Deep Multi-task Learning and Real-time Personalization for Closeup Recommendations

Published in

Pinterest Engineering Blog

10 min readJun 13, 2023

Haomiao Li | Software Engineer, Closeup Ranking & Blending; Travis Ebesu | Software Engineer, Closeup Ranking & Blending; Fan Jiang | Software Engineer, Closeup Candidates; Jay Adams | Software Engineer, Pinner Growth & Signals; Olafur Gudmundsson | Software Engineer, Pinner Discovery; Yan Sun | Engineering Manager, Closeup Ranking & Blending; Huizhong Duan | Engineering Manager, Closeup Relevance

This Figure 1 shows the ranking model architecture from input features, to middle layer structures and the final prediction output.

Introduction

At Pinterest, Closeup recommendations (aka Related Pins) is typically a feed of recommended content (primarily Pins) that we serve on any pin closeup. Closeup recommendations generate the largest amount of impressions among all recommendation surfaces at Pinterest and are uniquely critical for our users’ inspiration-to-realization journey. It’s important that we surface qualitative, relevant, and context-and-user-aware recommendations for people on Pinterest.

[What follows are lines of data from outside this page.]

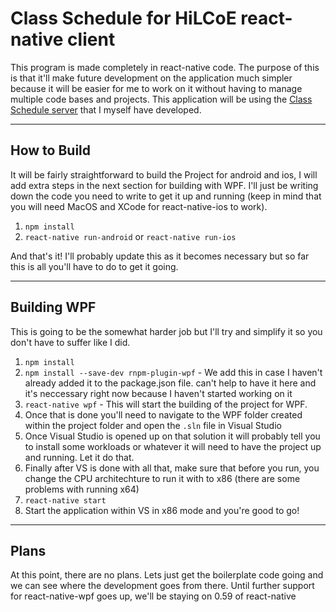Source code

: # **Class Schedule for HiLCoE react-native client**

This program is made completely in react-native code. The purpose of this is that it'll make future development on the application much simpler because it will be easier for me to work on it without having to manage multiple code bases and projects. This application will be using the [Class Schedule server](https://github.com/brukbrhane/c-schedule_server.git) that I myself have developed.

---

## How to Build

It will be fairly straightforward to build the Project for android and ios, I will add extra steps in the next section for building with WPF. I'll just be writing down the code you need to write to get it up and running (keep in mind that you will need MacOS and XCode for react-native-ios to work).

1. `npm install`
2. `react-native run-android` or `react-native run-ios`

And that's it! I'll probably update this as it becomes necessary but so far this is all you'll have to do to get it going.

---

## Building WPF

This is going to be the somewhat harder job but I'll try and simplify it so you don't have to suffer like I did.

1. `npm install`
2. `npm install --save-dev rnpm-plugin-wpf` - We add this in case I haven't already added it to the package.json file. can't help to have it here and it's neccessary right now because I haven't started working on it
3. `react-native wpf` - This will start the building of the project for WPF.
4. Once that is done you'll need to navigate to the WPF folder created within the project folder and open the `.sln` file in Visual Studio
5. Once Visual Studio is opened up on that solution it will probably tell you to install some workloads or whatever it will need to have the project up and running. Let it do that.
6. Finally after VS is done with all that, make sure that before you run, you change the CPU architechture to run it with to x86 (there are some problems with running x64)
7. `react-native start`
8. Start the application within VS in x86 mode and you're good to go!

---

## Plans

At this point, there are no plans. Lets just get the boilerplate code going and we can see where the development goes from there. Until further support for react-native-wpf goes up, we'll be staying on 0.59 of react-native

To achieve our goals of user engagement and satisfaction, the Closeup relevance team has been innovating and applying state-of-the-art machine learning techniques. Specifically, we have designed deep neural network (DNN) models that deeply embed multi-task predictions for user outcomes. We’ve introduced sequential features that capture a user’s most recent actions, as well as employed a personalized, context-aware blending model that combines all predictions into final ranking in real-time. In this blog post, we will touch on:

How we got started on multi-task prediction
How we further improved multi-task prediction in our DNN architecture using Multi-gate Mixture of Experts (MMoE)
How we introduced teacher-student regularization to stabilize ranking model predictions
How we incorporated general user signals as well as real-time user sequence signals to capture users’ long term and short term interest
How we leveraged utility blending to further model users’ real-time, query-specific preferences

Closeup Ranking Model Evolution

The Closeup “ranking” model is somewhat of a misnomer today. When it was first introduced, it was meant to be the one model that determines the ranking of recommendations for Closeup recommendations. Since then, the model itself, as well as its usage, has evolved a lot. Some noteworthy changes include the use of xgboost model, transition to DNN, adoption of AutoML¹ , but most notably, switching from single output to multi-task prediction. In this new paradigm, the “ranking” model no longer directly determines the final order for the recommendations; rather, it outputs the likelihood for different actions a user may take, including closing up, repin, click, etc. This has led to significant flexibility in optimization as well as significant improvement in the prediction quality. However, we needed to “deepen” the multi-task modeling further into our DNN architecture through MMOE, so that we unleashed the potential of multi-task modeling, where each expert/task shared learnings to the maximum extent. Figure 1 is a quick view of our overall DNN architecture.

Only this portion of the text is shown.